TWEED Head residents living close to a proposed homeless respite centre on Boyd St told councillors loud and clear on Tuesday night that it was not wanted.
Three Boyd St residents protested to the council last night at a Tweed Shire Council community access meeting.
Ruth Wallace lived next door to the development.
Ms Wallace said throughout the process the name had changed from "homeless drop-in centre" to "respite centre".
"The words respite centre and drop-in centre has been mixed," Ms Wallace said.
"I fear for my wellbeing living close to a drop-in centre."
Ms Wallace said residents were scared and some close to the site were not informed of the proposed development.

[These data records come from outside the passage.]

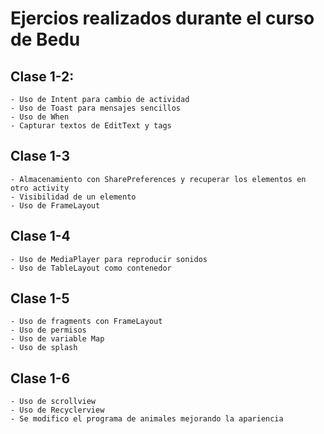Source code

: # Ejercios realizados durante el curso de Bedu

## Clase 1-2:
    - Uso de Intent para cambio de actividad
    - Uso de Toast para mensajes sencillos
    - Uso de When
    - Capturar textos de EditText y tags
    
 ## Clase 1-3
    - Almacenamiento con SharePreferences y recuperar los elementos en otro activity
    - Visibilidad de un elemento
    - Uso de FrameLayout
    
## Clase 1-4
    - Uso de MediaPlayer para reproducir sonidos
    - Uso de TableLayout como contenedor
    
## Clase 1-5
    - Uso de fragments con FrameLayout
    - Uso de permisos
    - Uso de variable Map
    - Uso de splash
    
## Clase 1-6
    - Uso de scrollview
    - Uso de Recyclerview
    - Se modifico el programa de animales mejorando la apariencia
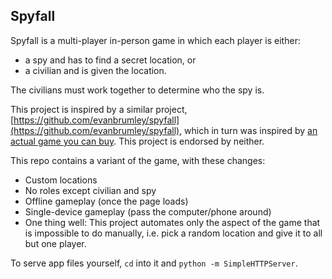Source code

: Spyfall
-------

Spyfall is a multi-player in-person game in which each player is either:

 - a spy and has to find a secret location, or
 - a civilian and is given the location.

The civilians must work together to determine who the spy is.


This project is inspired by a similar project, [https://github.com/evanbrumley/spyfall](https://github.com/evanbrumley/spyfall), which in turn was inspired by [an actual game you can buy](http://international.hobbyworld.ru/catalog/25-spyfall/). This project is endorsed by neither.


This repo contains a variant of the game, with these changes:

 - Custom locations
 - No roles except civilian and spy
 - Offline gameplay (once the page loads)
 - Single-device gameplay (pass the computer/phone around)
 - One thing well: This project automates only the aspect of the game that is impossible to do manually, i.e. pick a random location and give it to all but one player.

To serve app files yourself, `cd` into it and `python -m SimpleHTTPServer`.
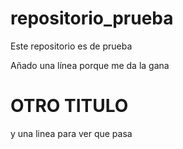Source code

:# repositorio_prueba
Este repositorio es de prueba

Añado una línea porque me da la gana

# OTRO TITULO

y una linea para ver que pasa

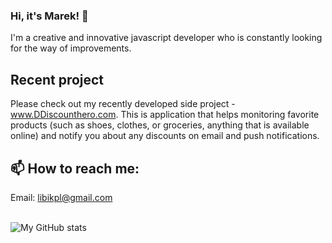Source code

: ### Hi, it's Marek! 👋

I'm a creative and innovative javascript developer who is constantly looking for the way of improvements. 

## Recent project
Please check out my recently developed side project - www.DDiscounthero.com.
This is application that helps monitoring favorite products (such as shoes, clothes, or groceries, anything that is available online) and notify you about any discounts on email and push notifications.

## 📫 How to reach me: 
Email: libikpl@gmail.com
<!--
**Libikk/Libikk** is a ✨ _special_ ✨ repository because its `README.md` (this file) appears on your GitHub profile.

Here are some ideas to get you started:

- 🔭 I’m currently working on ...
- 🌱 I’m currently learning ...
- 👯 I’m looking to collaborate on ...
- 🤔 I’m looking for help with ...
- 💬 Ask me about ...
- 📫 How to reach me: ...
- 😄 Pronouns: ...
- ⚡ Fun fact: ...
-->

<br />

 <img align="left" alt="My GitHub stats" src="https://github-readme-stats.vercel.app/api?username=libikk&count_private=true" />
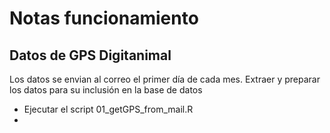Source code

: # Notas funcionamiento

## Datos de GPS Digitanimal

Los datos se envian al correo el primer día de cada mes. Extraer y preparar los datos para su inclusión en la base de datos 


- Ejecutar el script 01_getGPS_from_mail.R 
- 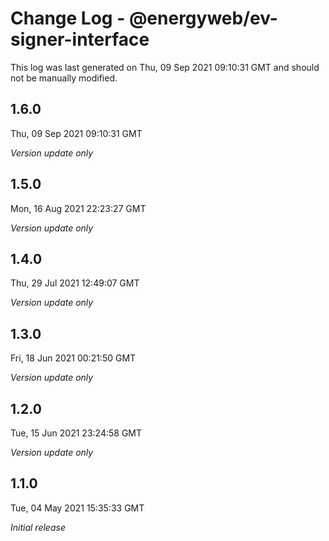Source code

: # Change Log - @energyweb/ev-signer-interface

This log was last generated on Thu, 09 Sep 2021 09:10:31 GMT and should not be manually modified.

## 1.6.0
Thu, 09 Sep 2021 09:10:31 GMT

_Version update only_

## 1.5.0
Mon, 16 Aug 2021 22:23:27 GMT

_Version update only_

## 1.4.0
Thu, 29 Jul 2021 12:49:07 GMT

_Version update only_

## 1.3.0
Fri, 18 Jun 2021 00:21:50 GMT

_Version update only_

## 1.2.0
Tue, 15 Jun 2021 23:24:58 GMT

_Version update only_

## 1.1.0
Tue, 04 May 2021 15:35:33 GMT

_Initial release_

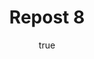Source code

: ---
title: Repost 8
originalPost: https://francisrubio.antaresph.dev/writing/building-websites-with-vanilla/
sourceUrl: https://mstdn.party/@teacherbuknoy/109588727681128694#reblogged-by-109549661095907907
type: repost-of
dtPublished: 2022-12-29T16:40:59Z
author:
  name: "Luis Crespo"
  photo: https://webmention.io/avatar/files.mstdn.party/a9d4e39471b3d877957814c9ce292a9ac6fea5555f93f611c55123ab20a35a3a.jpg
  url: https://fosstodon.org/@lcrespom
---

Councillor Gary Bagnall said he was concerned that residents were not informed and had asked the proponents to revisit residents.
"Not everyone in the area was informed," he said.
St Vincent de Paul wants to establish the centre.
The charity's representative at the public access meeting Angus Whitherby said the proponents were aware that the development had created concerns.
"In no way do I want to trivialize those concerns but many of the concerns raised by people are unfounded," Mr Whitherby said.
"(The location) does provide a residential-style building. It is home-like not shop-like and that's important."
Mr Whitherby said management of the centre would be based on experience with homeless centres and professionalism.
"Incidences do occur just like neighbours having parties and they are quickly addresses," he said.
Mr Whiterby said while neighbours were not "revisited" in the last few months the charity canvassed 30 to 50 units in April to speak with neighbours.
Ms Wallace delivered a petition with 184 signatures to Mayor Barry Longland protesting against the development.